First and foremost, I would like to thank you for purchasing this book and going on a journey of Internet of Things (IoT) prototyping with me.

In my teenage years, before the first Arduino was invented, I had a friend who was knowledgeable about electronics. He was considered a nerd and really knew what he was doing. Looking at his soldered prototypes, which consisted of a lot of cables, chips, and other electronic components that I didn't know about at the time, I was fascinated. I did not have any idea where to start building electronic prototypes myself; it seemed like such a huge field that there was no way for me to find an entry point. At that time, it was very far from my imagination that I would later be able to create prototypes myself, and, even more so, that I would write a book about the topic one day.

A lot of things have changed since then. One of those things is the creation of Arduino and Processing, which made it possible to learn programming and hardware prototyping without any prior knowledge. The field opened up to designers, artists, and makers. It is now easier than ever to get started with hardware prototyping and bring your own ideas into reality.

While building physical projects alone creates a lot of possibilities, being able to use internet-connected devices and connect them to each other and the rest of the web opens up a whole new world of possibilities.

There are many ways to connect two internet-connected devices and exchange information between them. One of these possibilities, which in my opinion is the easiest and most open, is MQTT. Being open in this sense means that third-party developers can create apps and libraries for it. There is a vast ecosystem of tools, libraries, and apps that all speak the same language of MQTT.

Building internet-connected devices has never been easier, and using MQTT to build them makes it possible to prototype even faster, while also having access to all these third-party tools.

When I was initially looking into possibilities for how to let my prototypes talk to each other over the internet, MQTT stood out, but I could not find much information about it. It seemed like a niche topic and I could not understand why.

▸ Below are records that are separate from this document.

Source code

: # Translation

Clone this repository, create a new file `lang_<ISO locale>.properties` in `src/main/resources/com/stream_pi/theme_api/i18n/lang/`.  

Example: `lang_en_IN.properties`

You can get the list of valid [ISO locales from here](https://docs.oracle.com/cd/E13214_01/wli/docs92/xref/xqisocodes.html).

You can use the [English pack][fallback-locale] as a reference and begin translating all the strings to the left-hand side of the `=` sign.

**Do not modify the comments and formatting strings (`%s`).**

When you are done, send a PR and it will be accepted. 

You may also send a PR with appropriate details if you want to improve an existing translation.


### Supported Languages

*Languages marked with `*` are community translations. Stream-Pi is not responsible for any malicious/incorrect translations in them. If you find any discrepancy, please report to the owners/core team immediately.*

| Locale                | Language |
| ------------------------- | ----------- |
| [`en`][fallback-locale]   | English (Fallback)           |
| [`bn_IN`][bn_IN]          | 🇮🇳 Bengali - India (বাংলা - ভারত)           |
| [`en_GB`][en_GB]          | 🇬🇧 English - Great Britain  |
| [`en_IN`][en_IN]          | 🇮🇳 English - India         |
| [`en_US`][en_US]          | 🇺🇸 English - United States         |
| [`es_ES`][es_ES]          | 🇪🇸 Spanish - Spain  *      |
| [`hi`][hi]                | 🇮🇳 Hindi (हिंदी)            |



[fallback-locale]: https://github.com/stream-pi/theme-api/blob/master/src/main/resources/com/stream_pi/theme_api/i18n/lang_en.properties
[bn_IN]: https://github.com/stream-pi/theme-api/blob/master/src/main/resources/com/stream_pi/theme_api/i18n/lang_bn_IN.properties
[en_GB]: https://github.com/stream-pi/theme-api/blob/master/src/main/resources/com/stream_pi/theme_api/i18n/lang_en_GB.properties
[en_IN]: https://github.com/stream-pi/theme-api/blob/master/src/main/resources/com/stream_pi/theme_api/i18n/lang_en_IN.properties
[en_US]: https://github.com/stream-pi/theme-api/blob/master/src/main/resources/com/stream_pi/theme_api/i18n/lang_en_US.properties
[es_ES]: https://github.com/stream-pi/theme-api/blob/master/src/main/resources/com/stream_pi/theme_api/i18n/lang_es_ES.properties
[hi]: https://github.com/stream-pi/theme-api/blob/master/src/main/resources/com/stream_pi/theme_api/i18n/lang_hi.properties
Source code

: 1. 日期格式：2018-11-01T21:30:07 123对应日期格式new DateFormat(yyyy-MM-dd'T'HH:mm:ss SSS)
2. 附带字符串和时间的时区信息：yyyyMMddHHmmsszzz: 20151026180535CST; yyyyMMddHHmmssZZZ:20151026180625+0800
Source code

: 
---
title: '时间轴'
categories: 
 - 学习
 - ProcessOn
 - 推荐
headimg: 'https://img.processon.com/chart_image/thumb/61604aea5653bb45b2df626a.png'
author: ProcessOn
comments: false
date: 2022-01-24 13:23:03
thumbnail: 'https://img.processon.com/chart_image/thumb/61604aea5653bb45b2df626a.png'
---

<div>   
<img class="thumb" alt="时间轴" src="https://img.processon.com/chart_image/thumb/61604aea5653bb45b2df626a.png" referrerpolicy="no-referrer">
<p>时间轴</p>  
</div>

If you want to create your own inventions, experimental prototypes, and custom devices, getting to know MQTT is a great decision, and I hope that, by reading this book, you will benefit from a smooth entry into the world of IoT prototyping using MQTT.

Welcome on this journey!

Who this book is for

This book is ideal for readers who want to start creating internet-connected projects themselves, but only have a little bit of experience of programming and using the Arduino IDE. You do not need to have a computer science background to follow along. Simply curiosity and a basic understanding of programming in Arduino will be enough. If you understand basic programming concepts such as variables, loops, conditions, and functions, then you will have no problem following along.

Some of the chapters touch on a lot of different topics. I do not expect you to understand every single bit in detail. The goal here is to give you a general overview of related technologies and techniques, so you can dive into any of the topics after finishing the book. You can look at it as a starting point for IoT prototyping.

For an intermediate or professional programmer, the pace of the hands-on projects in this book might feel a bit slow, but there is plenty of relevant information for you in the theoretical chapters as well, including how to use MQTT.

What this book covers

Chapter 1, The Internet of Things in a Nutshell, gives you an overview of fields where IoT plays an important role. It introduces you to smart cars, the Industrial Internet of Things (IIoT), and smart homes.

Chapter 2, Basic Architecture of an IoT Prototype, introduces you to related technologies and concepts, as well as microcontroller recommendations for IoT prototyping. This chapter touches on a lot of topics and should be seen as a starting point for your own learning, after which you can dig deeper into the topics that interest you.

Chapter 3, Getting Started with MQTT, explains the concepts behind MQTT, the lightweight IoT protocol we will be using throughout the entire book. While we only use a subset of the features explained in this chapter during the hands-on projects, you can use it as a reference to go back to if you want to create more advanced MQTT projects later. Feel free to create a bookmark for this chapter, as you will hopefully re-read fragments from it.

Chapter 4, Setting Up a Lab Environment, explains how to install the software needed for the hands-on projects. It also includes a shopping list with all the necessary hardware for the projects.

Chapter 5, Building Your Own Automatic Pet Food Dispenser, is the first hands-on project in the book. It will show you, using a servo motor, how to control an automatic dispenser using MQTT, either from your computer or smartphone using one of the apps introduced in Chapter 3, Getting Started with MQTT. You can fill the dispenser with pet food, sweets, cereals, or whatever you like.

Chapter 6, Building a Smart E-Ink To-Do List, is the second hands-on project in the book. In this chapter, you will learn how to use an energy-efficient e-ink display and send text to it using MQTT. The display could, for example, be hung next to your front door to remind you to take out the trash or buy milk.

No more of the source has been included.